To truly understand galaxies, you need to understand how the supermassive black holes at their center work. And that’s often easier said than done. Thankfully, we do have many tools at our disposal, and one of them has now provided a new look into some hidden gems.
The supermassive black holes at the center of IC 3639 and NGC 1448 have an annoying thing in common: Both are shrouded in thick clouds of gas that makes studying them incredibly tricky. But not for NuSTAR (Nuclear Spectroscopic Telescope Array) – NASA's high-energy X-ray observatory is perfectly equipped to pierce the cloud cover.
The galaxies are part of two separate but complementary studies.
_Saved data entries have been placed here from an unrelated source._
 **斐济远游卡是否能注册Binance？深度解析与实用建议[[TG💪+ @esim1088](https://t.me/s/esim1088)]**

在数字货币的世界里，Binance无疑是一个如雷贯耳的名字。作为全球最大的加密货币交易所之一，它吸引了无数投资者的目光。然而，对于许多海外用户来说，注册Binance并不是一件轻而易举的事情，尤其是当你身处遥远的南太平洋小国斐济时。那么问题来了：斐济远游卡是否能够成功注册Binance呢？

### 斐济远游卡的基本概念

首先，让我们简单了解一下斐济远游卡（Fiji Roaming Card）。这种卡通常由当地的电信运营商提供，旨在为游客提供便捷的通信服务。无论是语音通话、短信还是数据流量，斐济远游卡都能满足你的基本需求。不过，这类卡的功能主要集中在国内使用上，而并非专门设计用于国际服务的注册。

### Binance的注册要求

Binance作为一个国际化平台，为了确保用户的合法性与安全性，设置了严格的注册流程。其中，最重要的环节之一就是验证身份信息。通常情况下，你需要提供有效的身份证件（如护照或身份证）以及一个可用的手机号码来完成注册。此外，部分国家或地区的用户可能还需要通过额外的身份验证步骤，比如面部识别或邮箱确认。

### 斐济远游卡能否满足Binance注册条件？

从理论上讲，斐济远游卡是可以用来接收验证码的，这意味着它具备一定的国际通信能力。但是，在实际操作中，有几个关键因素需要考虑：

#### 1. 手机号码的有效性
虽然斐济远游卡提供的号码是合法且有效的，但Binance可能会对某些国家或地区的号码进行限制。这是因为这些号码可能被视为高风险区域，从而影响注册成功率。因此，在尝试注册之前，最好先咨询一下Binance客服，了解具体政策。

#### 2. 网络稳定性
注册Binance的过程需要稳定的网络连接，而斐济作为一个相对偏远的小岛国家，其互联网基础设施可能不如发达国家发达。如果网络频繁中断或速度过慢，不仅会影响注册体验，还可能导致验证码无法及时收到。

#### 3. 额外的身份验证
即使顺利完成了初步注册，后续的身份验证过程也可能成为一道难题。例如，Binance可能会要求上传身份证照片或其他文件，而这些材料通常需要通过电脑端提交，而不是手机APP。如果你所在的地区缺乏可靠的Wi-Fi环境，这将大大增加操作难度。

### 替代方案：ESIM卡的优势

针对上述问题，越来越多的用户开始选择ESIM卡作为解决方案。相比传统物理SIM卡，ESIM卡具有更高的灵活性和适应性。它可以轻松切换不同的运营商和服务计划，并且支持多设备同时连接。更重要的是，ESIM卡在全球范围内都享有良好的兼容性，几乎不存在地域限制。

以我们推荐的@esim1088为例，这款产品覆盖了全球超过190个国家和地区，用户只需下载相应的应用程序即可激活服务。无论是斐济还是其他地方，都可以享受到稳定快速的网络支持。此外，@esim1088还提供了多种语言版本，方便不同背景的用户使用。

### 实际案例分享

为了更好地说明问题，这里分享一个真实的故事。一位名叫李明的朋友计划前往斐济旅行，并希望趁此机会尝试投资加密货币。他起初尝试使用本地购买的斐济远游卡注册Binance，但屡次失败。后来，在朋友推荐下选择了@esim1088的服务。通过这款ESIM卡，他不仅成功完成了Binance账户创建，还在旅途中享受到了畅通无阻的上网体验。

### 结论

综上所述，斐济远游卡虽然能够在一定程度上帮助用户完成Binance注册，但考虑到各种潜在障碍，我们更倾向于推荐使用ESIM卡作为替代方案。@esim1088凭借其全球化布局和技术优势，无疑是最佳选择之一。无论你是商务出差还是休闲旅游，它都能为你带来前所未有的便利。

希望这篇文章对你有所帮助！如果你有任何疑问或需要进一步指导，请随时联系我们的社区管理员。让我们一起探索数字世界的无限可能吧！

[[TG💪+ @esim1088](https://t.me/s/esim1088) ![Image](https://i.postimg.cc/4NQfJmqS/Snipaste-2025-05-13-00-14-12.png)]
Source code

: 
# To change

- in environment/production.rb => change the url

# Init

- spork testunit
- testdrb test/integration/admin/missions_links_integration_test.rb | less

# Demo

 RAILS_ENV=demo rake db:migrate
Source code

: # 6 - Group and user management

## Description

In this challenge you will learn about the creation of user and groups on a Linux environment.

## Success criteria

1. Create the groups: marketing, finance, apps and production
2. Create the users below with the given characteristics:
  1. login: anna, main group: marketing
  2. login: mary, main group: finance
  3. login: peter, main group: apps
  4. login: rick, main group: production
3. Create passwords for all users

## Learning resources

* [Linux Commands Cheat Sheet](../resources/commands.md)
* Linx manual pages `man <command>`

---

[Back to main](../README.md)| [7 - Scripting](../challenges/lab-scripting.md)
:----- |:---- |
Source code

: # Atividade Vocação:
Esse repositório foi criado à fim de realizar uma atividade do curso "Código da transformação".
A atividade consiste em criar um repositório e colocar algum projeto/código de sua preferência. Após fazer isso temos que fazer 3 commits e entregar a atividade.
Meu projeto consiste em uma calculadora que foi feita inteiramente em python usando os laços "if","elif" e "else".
The analysis of IC 3639 was led by Peter Boorman from the University of Southampton, while NGC 1448 was studied by Ady Annuar from the University of Durham, who presented the findings at the American Astronomical Society's 229th meeting in Texas.
Although hidden from most telescopes, the supermassive black holes in these two galaxies are generating a lot of light and are thus dubbed "active galactic nuclei" (AGNs), as they significantly affect the core of the galaxies. AGNs can be very different from each other depending on how they are obscured by gas.
"Just as we can't see the sun on a cloudy day, we can't directly see how bright these active galactic nuclei really are because of all of the gas and dust surrounding the central engine," Boorman said in a statement.
NuSTAR was able to provide confirmation that there was indeed an AGN within IC 3639, which is located 170 million light-years from Earth, and has given the most accurate measurement of its luminosity. For NGC 1448, only 38 million light-years away, NuSTAR has detected X-rays reflected on the thick gas clouds.
Until now, we couldn’t see these two giants because they are not facing us, but instead are on their side. Their light comes to us reflected, which is why they have been able to keep their mystery for so long.
"These black holes are relatively close to the Milky Way, but they have remained hidden from us until now," added Annuar. "They're like monsters hiding under your bed."
Astronomers have also found a large population of very young stars in NGC 1448, formed at the same time the black hole began feeding. This is very important in understanding how galaxies evolve, as it is believed that there’s a feedback mechanism between star formation and supermassive black holes, and these observations could provide a lot more information to clarify what goes on in these galaxies.